(Dataset entries)
.....

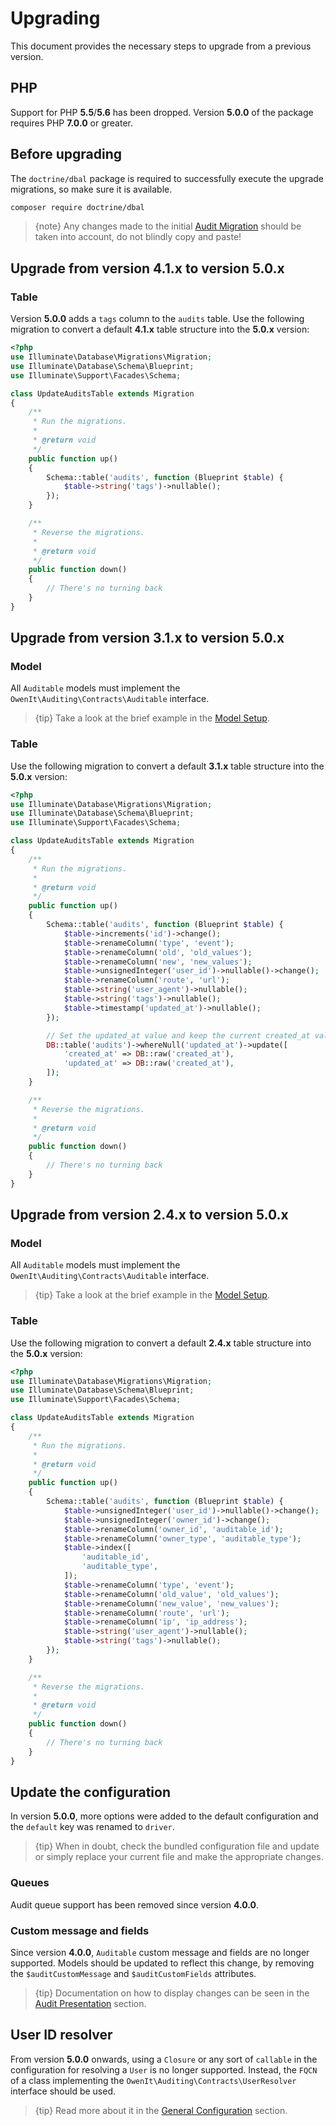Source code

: # Upgrading
This document provides the necessary steps to upgrade from a previous version.

## PHP
Support for PHP **5.5**/**5.6** has been dropped. Version **5.0.0** of the package requires PHP **7.0.0** or greater.

## Before upgrading
The `doctrine/dbal` package is required to successfully execute the upgrade migrations, so make sure it is available.

```sh
composer require doctrine/dbal
```

> {note} Any changes made to the initial [Audit Migration](audit-migration) should be taken into account, do not blindly copy and paste!

## Upgrade from version 4.1.x to version 5.0.x
### Table
Version **5.0.0** adds a `tags` column to the `audits` table.
Use the following migration to convert a default **4.1.x** table structure into the **5.0.x** version:

```php
<?php
use Illuminate\Database\Migrations\Migration;
use Illuminate\Database\Schema\Blueprint;
use Illuminate\Support\Facades\Schema;

class UpdateAuditsTable extends Migration
{
    /**
     * Run the migrations.
     *
     * @return void
     */
    public function up()
    {
        Schema::table('audits', function (Blueprint $table) {
            $table->string('tags')->nullable();
        });
    }

    /**
     * Reverse the migrations.
     *
     * @return void
     */
    public function down()
    {
        // There's no turning back
    }
}
```

## Upgrade from version 3.1.x to version 5.0.x
### Model
All `Auditable` models must implement the `OwenIt\Auditing\Contracts\Auditable` interface.

> {tip} Take a look at the brief example in the [Model Setup](model-setup).

### Table
Use the following migration to convert a default **3.1.x** table structure into the **5.0.x** version:

```php
<?php
use Illuminate\Database\Migrations\Migration;
use Illuminate\Database\Schema\Blueprint;
use Illuminate\Support\Facades\Schema;

class UpdateAuditsTable extends Migration
{
    /**
     * Run the migrations.
     *
     * @return void
     */
    public function up()
    {
        Schema::table('audits', function (Blueprint $table) {
            $table->increments('id')->change();
            $table->renameColumn('type', 'event');
            $table->renameColumn('old', 'old_values');
            $table->renameColumn('new', 'new_values');
            $table->unsignedInteger('user_id')->nullable()->change();
            $table->renameColumn('route', 'url');
            $table->string('user_agent')->nullable();
            $table->string('tags')->nullable();
            $table->timestamp('updated_at')->nullable();
        });

        // Set the updated_at value and keep the current created_at value.
        DB::table('audits')->whereNull('updated_at')->update([
            'created_at' => DB::raw('created_at'),
            'updated_at' => DB::raw('created_at'),
        ]);
    }

    /**
     * Reverse the migrations.
     *
     * @return void
     */
    public function down()
    {
        // There's no turning back
    }
}
```

## Upgrade from version 2.4.x to version 5.0.x
### Model
All `Auditable` models must implement the `OwenIt\Auditing\Contracts\Auditable` interface.

> {tip} Take a look at the brief example in the [Model Setup](model-setup).

### Table
Use the following migration to convert a default **2.4.x** table structure into the **5.0.x** version:

```php
<?php
use Illuminate\Database\Migrations\Migration;
use Illuminate\Database\Schema\Blueprint;
use Illuminate\Support\Facades\Schema;

class UpdateAuditsTable extends Migration
{
    /**
     * Run the migrations.
     *
     * @return void
     */
    public function up()
    {
        Schema::table('audits', function (Blueprint $table) {
            $table->unsignedInteger('user_id')->nullable()->change();
            $table->unsignedInteger('owner_id')->change();
            $table->renameColumn('owner_id', 'auditable_id');
            $table->renameColumn('owner_type', 'auditable_type');
            $table->index([
                'auditable_id',
                'auditable_type',
            ]);
            $table->renameColumn('type', 'event');
            $table->renameColumn('old_value', 'old_values');
            $table->renameColumn('new_value', 'new_values');
            $table->renameColumn('route', 'url');
            $table->renameColumn('ip', 'ip_address');
            $table->string('user_agent')->nullable();
            $table->string('tags')->nullable();
        });
    }

    /**
     * Reverse the migrations.
     *
     * @return void
     */
    public function down()
    {
        // There's no turning back
    }
}
```

## Update the configuration
In version **5.0.0**, more options were added to the default configuration and the `default` key was renamed to `driver`.

> {tip} When in doubt, check the bundled configuration file and update or simply replace your current file and make the appropriate changes.

### Queues
Audit queue support has been removed since version **4.0.0**.

### Custom message and fields
Since version **4.0.0**, `Auditable` custom message and fields are no longer supported.
Models should be updated to reflect this change, by removing the `$auditCustomMessage` and `$auditCustomFields` attributes.

> {tip} Documentation on how to display changes can be seen in the [Audit Presentation](audit-presentation) section.

## User ID resolver
From version **5.0.0** onwards, using a `Closure` or any sort of `callable` in the configuration for resolving a `User` is no longer supported.
Instead, the `FQCN` of a class implementing the `OwenIt\Auditing\Contracts\UserResolver` interface should be used.

> {tip} Read more about it in the [General Configuration](general-configuration) section.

.....

_Required action_
All of the data above should be quoted exactly, except for the pictures.

_Finished exercise_
Source code

: # Upgrading
This document provides the necessary steps to upgrade from a previous version.

## PHP
Support for PHP **5.5**/**5.6** has been dropped. Version **5.0.0** of the package requires PHP **7.0.0** or greater.

## Before upgrading
The `doctrine/dbal` package is required to successfully execute the upgrade migrations, so make sure it is available.

```sh
composer require doctrine/dbal
```

> {note} Any changes made to the initial [Audit Migration](audit-migration) should be taken into account, do not blindly copy and paste!

## Upgrade from version 4.1.x to version 5.0.x
### Table
Version **5.0.0** adds a `tags` column to the `audits` table.
Use the following migration to convert a default **4.1.x** table structure into the **5.0.x** version:

```php
<?php
use Illuminate\Database\Migrations\Migration;
use Illuminate\Database\Schema\Blueprint;
use Illuminate\Support\Facades\Schema;

class UpdateAuditsTable extends Migration
{
    /**
     * Run the migrations.
     *
     * @return void
     */
    public function up()
    {
        Schema::table('audits', function (Blueprint $table) {
            $table->string('tags')->nullable();
        });
    }

    /**
     * Reverse the migrations.
     *
     * @return void
     */
    public function down()
    {
        // There's no turning back
    }
}
```

## Upgrade from version 3.1.x to version 5.0.x
### Model
All `Auditable` models must implement the `OwenIt\Auditing\Contracts\Auditable` interface.

> {tip} Take a look at the brief example in the [Model Setup](model-setup).

### Table
Use the following migration to convert a default **3.1.x** table structure into the **5.0.x** version:

```php
<?php
use Illuminate\Database\Migrations\Migration;
use Illuminate\Database\Schema\Blueprint;
use Illuminate\Support\Facades\Schema;

class UpdateAuditsTable extends Migration
{
    /**
     * Run the migrations.
     *
     * @return void
     */
    public function up()
    {
        Schema::table('audits', function (Blueprint $table) {
            $table->increments('id')->change();
            $table->renameColumn('type', 'event');
            $table->renameColumn('old', 'old_values');
            $table->renameColumn('new', 'new_values');
            $table->unsignedInteger('user_id')->nullable()->change();
            $table->renameColumn('route', 'url');
            $table->string('user_agent')->nullable();
            $table->string('tags')->nullable();
            $table->timestamp('updated_at')->nullable();
        });

        // Set the updated_at value and keep the current created_at value.
        DB::table('audits')->whereNull('updated_at')->update([
            'created_at' => DB::raw('created_at'),
            'updated_at' => DB::raw('created_at'),
        ]);
    }

    /**
     * Reverse the migrations.
     *
     * @return void
     */
    public function down()
    {
        // There's no turning back
    }
}
```

## Upgrade from version 2.4.x to version 5.0.x
### Model
All `Auditable` models must implement the `OwenIt\Auditing\Contracts\Auditable` interface.

> {tip} Take a look at the brief example in the [Model Setup](model-setup).

### Table
Use the following migration to convert a default **2.4.x** table structure into the **5.0.x** version:

```php
<?php
use Illuminate\Database\Migrations\Migration;
use Illuminate\Database\Schema\Blueprint;
use Illuminate\Support\Facades\Schema;

class UpdateAuditsTable extends Migration
{
    /**
     * Run the migrations.
     *
     * @return void
     */
    public function up()
    {
        Schema::table('audits', function (Blueprint $table) {
            $table->unsignedInteger('user_id')->nullable()->change();
            $table->unsignedInteger('owner_id')->change();
            $table->renameColumn('owner_id', 'auditable_id');
            $table->renameColumn('owner_type', 'auditable_type');
            $table->index([
                'auditable_id',
                'auditable_type',
            ]);
            $table->renameColumn('type', 'event');
            $table->renameColumn('old_value', 'old_values');
            $table->renameColumn('new_value', 'new_values');
            $table->renameColumn('route', 'url');
            $table->renameColumn('ip', 'ip_address');
            $table->string('user_agent')->nullable();
            $table->string('tags')->nullable();
        });
    }

    /**
     * Reverse the migrations.
     *
     * @return void
     */
    public function down()
    {
        // There's no turning back
    }
}
```

## Update the configuration
In version **5.0.0**, more options were added to the default configuration and the `default` key was renamed to `driver`.

> {tip} When in doubt, check the bundled configuration file and update or simply replace your current file and make the appropriate changes.

### Queues
Audit queue support has been removed since version **4.0.0**.

### Custom message and fields
Since version **4.0.0**, `Auditable` custom message and fields are no longer supported.
Models should be updated to reflect this change, by removing the `$auditCustomMessage` and `$auditCustomFields` attributes.

> {tip} Documentation on how to display changes can be seen in the [Audit Presentation](audit-presentation) section.

## User ID resolver
From version **5.0.0** onwards, using a `Closure` or any sort of `callable` in the configuration for resolving a `User` is no longer supported.
Instead, the `FQCN` of a class implementing the `OwenIt\Auditing\Contracts\UserResolver` interface should be used.

> {tip} Read more about it in the [General Configuration](general-configuration) section.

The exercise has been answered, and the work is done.